Tiger’s comeback from seeming oblivion reminded me of something you need to keep in mind the next time you plot your golf schedule:
WHAT ARE YOU WAITING FOR????
The beauty of golf is that you can play it all your life. But it sometimes has an expiration date before yours.
You don’t know when your hands or legs are going to start making it difficult to swing the club.
You don’t know when your eyes are going to start deceiving your depth perception.
You don’t know when your nerves are going to start fraying your putting stroke.
If you can get around a course – no matter whether it’s by carrying your bag, riding a cart or pulling one – do it. Now. As often as you can.

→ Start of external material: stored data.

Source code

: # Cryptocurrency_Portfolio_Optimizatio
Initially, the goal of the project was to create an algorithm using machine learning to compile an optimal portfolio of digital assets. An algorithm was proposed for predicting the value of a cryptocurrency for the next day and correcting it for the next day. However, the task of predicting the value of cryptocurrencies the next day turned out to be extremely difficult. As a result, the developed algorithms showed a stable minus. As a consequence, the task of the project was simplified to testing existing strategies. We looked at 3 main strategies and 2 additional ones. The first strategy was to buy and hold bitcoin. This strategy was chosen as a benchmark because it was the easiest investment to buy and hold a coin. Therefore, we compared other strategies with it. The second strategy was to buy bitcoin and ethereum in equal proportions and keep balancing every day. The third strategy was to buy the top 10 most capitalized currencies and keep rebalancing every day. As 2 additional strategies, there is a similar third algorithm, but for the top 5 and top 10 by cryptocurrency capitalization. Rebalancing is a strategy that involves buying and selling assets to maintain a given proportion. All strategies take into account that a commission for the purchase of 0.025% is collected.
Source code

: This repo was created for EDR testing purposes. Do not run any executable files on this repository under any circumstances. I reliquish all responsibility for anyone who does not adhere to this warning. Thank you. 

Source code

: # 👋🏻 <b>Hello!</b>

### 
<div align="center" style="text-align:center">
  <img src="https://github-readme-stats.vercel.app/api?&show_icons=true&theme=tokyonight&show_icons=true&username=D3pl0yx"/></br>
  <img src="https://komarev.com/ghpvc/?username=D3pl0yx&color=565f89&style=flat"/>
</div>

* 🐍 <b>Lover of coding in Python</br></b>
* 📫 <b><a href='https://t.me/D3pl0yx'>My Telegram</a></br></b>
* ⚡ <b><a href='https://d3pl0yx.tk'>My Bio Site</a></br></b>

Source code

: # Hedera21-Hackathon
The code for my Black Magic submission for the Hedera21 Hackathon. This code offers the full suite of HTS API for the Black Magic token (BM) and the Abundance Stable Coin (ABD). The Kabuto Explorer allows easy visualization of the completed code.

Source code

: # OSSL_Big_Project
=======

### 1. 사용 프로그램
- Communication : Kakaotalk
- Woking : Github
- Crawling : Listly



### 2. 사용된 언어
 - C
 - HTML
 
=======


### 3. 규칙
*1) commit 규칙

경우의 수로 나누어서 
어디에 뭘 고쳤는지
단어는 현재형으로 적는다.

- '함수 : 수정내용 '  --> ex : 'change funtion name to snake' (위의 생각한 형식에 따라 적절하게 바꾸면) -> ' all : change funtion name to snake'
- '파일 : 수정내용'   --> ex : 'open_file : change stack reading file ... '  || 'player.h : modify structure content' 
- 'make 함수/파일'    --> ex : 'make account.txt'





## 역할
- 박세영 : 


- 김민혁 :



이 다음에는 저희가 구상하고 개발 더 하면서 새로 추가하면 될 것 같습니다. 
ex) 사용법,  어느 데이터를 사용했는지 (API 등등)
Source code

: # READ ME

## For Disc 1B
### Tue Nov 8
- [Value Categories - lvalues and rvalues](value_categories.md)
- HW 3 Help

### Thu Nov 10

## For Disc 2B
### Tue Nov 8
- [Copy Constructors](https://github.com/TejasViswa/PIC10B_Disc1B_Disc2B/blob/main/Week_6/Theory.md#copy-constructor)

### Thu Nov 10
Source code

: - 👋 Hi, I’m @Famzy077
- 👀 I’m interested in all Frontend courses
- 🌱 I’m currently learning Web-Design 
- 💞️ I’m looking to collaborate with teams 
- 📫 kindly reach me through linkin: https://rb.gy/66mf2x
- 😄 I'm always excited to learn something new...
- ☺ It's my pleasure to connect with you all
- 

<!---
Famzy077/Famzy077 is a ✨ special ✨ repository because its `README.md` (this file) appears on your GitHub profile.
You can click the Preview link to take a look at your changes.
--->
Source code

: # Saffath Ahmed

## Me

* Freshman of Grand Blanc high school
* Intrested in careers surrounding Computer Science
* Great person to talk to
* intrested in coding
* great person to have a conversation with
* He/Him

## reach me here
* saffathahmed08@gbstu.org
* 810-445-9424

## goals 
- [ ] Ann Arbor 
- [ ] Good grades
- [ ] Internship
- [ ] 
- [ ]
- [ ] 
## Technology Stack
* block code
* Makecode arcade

Stop putting off that trip to one of golf’s meccas. Stop saying “someday” and start saying “it’s on the schedule.”
Look at what Tiger went through. His body was so beat up, he wasn’t sure he could ever play again.
Think of how that played on his mind. Imagine having trouble just walking, let alone hitting the ball straight.
No wonder he’s such a different guy now, seemingly more appreciative of the second chance he has been given.
I’m as guilty of golf procrastination as anyone.
As much as I love to play, my schedule still fills up with non-golf activities far too often.
Six hours for a round of golf (that includes travel time) just seems impossible sometimes. And, like a lot of just-for-fun golfers, I have a lot of other responsibilities.
But there has been many a time over the years when I looked outside at yet another cloudless day and thought, “It would have been good to play today.” Too many missed opportunities.
I have vowed in recent years to take my clubs to work and play afterward. How many times have I done that? Try zero. And there’s a good and accessible course only three miles from the office.
There have been way too many weeks when I saw that the weekend weather forecast was perfect. “I should play Saturday,” I’d think to myself … on Monday. And then Saturday suddenly would be here, and I’d be sitting on the sidelines.
Consider this a plea to not make the same mistake. You don’t have to play 18 holes. You could play nine. You could just go hit balls. You even could chip and putt for an hour – come to think of it, that’s something we all should be doing far more often.
Think of your golfing life emerging again – only in the case of us mere mortals, there’s nothing heroic about it. We’re just playing. Sometimes, that’s the only victory we need.